After working for top-notch tech firms such as Apple and Silicon Graphics, India-born Shantanu Narayen handles Adobe's day-to-day global operations, product research and development, marketing and corporate development. According to Business Week, He also led the $1.8 billion acquisition of Omniture and serves as one of the board of directors for companies such as Dell and Pfizer other than Adobe Systems. Narayen studied Electronics Engineering from Osmania University in Hyderabad, before moving to the United States to acquire a Master's Degree in Computer Science from Bowling Green State University and Master's Degree in Business Administration from the Haas School of Business.

5. Padmasree Warrior

A Chemical Engineer from IIT Delhi and Cornell University, Padmasree Warrior was the Chief Technology Officer (CTO) of Motorola before becoming the CTO of networking-equipment manufacturer Cisco Systems. Born and raised in Vijayawada in Andhra Pradesh, Warrior is expected to be the successor of Cisco CEO John Chambers. She currently oversees partnerships, mergers and acquisitions, and new technologies at Cisco.

6. Sabeer Bhatia

Another pioneering web service, Hotmail, was founded by an Indian technology talent who emigrated to the US in the 1980s.Born in 1968 in Chandigarh, Sabeer Bhatia moved to the US in 1988 to study at the California Institute of Technology, transferring from the Birla Institute of Technology and Science. Bhatia then went on to obtain a masters in electrical engineering from Stanford University. Bhatia briefly worked for Apple before moving to a Cannon subsidiary FirePower Systems Inc.

So why are Indian entrepreneurs so successful in Silicon Valley?

Wadhwa says one reason is that Indian entrepreneurs have a very strong support network here in the U.S. Thirty years ago, when Indians began building momentum in Silicon Valley, that first generation of successful startup founders worked hard to help those who followed. They built organizations and created a US ecosystem of successful Indian entrepreneurs – and, crucially, angel funders – to accelerate the success of newcomers.

"It was a very conscious effort put in place by several dozen successful entrepreneurs," Wadhwa says.

Another big achievement, according to Wadhwa, of Indian mentors is that they helped break the stereotype that Indians make great engineers but are not capable of becoming managers.

"They decided to forget which part of India they were born in and just to focus on the cause. When the first generation of Indians in Silicon Valley succeeded in shattering the glass ceiling, they decided to help others follow their path. They realised that they had all surmounted the same obstacles. And that they could reduce the barriers to entry for others behind them by sharing their experiences and opening some doors," Wadha argues in this Economic Times article.

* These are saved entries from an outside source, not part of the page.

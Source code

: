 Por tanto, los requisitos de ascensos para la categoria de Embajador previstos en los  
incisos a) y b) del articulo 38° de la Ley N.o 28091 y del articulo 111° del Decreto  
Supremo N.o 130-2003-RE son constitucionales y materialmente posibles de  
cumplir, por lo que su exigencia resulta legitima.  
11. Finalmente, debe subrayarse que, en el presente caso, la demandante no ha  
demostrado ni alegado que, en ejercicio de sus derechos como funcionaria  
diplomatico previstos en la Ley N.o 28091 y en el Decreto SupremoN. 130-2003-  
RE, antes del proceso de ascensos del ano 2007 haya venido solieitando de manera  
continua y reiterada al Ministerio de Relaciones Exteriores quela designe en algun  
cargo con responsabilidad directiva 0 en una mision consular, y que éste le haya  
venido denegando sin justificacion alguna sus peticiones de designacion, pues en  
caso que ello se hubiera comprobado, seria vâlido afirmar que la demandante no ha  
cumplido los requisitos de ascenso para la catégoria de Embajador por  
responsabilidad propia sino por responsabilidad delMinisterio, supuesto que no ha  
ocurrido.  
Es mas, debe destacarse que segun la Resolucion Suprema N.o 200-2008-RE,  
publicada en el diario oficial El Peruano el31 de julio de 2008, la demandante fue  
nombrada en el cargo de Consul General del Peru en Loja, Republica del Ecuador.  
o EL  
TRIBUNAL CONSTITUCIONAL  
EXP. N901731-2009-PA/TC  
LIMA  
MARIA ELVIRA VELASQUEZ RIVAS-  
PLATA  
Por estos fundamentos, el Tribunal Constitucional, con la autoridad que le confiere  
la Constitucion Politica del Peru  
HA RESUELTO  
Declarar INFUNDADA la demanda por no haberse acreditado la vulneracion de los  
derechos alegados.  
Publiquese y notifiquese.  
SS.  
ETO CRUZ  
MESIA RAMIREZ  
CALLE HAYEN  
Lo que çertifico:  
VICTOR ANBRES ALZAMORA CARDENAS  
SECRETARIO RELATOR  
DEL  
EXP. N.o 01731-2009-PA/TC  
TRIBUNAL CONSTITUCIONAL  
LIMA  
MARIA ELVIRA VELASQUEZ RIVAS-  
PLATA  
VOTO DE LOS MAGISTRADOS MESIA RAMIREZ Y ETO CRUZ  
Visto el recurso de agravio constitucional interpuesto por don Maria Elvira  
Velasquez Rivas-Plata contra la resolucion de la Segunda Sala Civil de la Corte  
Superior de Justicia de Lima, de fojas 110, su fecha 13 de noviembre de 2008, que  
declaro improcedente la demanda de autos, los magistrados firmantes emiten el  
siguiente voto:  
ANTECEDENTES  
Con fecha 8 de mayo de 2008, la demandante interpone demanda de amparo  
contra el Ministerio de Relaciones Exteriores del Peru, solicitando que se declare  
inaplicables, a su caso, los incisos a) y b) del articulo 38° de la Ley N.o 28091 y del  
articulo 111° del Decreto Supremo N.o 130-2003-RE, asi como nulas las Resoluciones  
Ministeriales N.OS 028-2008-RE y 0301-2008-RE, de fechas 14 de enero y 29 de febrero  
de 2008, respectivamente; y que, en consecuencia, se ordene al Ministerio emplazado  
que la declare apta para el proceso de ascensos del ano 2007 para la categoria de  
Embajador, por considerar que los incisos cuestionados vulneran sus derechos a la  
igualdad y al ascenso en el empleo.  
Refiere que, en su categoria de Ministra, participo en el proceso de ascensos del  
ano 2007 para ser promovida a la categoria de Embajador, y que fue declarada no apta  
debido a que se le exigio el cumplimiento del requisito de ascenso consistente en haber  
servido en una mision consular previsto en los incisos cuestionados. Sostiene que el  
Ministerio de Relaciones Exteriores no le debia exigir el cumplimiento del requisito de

Another research study from St. Gallen University in Switzerland suggests Indian executives are inclined toward participative management and building meaningful relationships with subordinates. "The leadership style traditionally employed in India fostered an emotional bond between superiors and subordinates," the 2004 study said. "The feeling that the company genuinely cares for its employees, provided a strong bond of loyalty that went beyond financial rewards," while researchers at Southern New Hampshire University, which compared Indian managers to U.S. ones, found the South Asians to be more humble.

So in essence by forming their own networks and mentoring each other, Indians helped pave the way for the Pichais and Nadellas, showing America that Indians could indeed be CEOs. Pichai's elevation at Google is just one more confirmation of the rising power of the Indian immigrant in the United States. No doubt, there will soon come a day when the elevation of an Indian to the position of CEO will no longer be worthy of comment or blaring headlines. And that is the day that the Indian immigrant will have truly arrived on the global stage.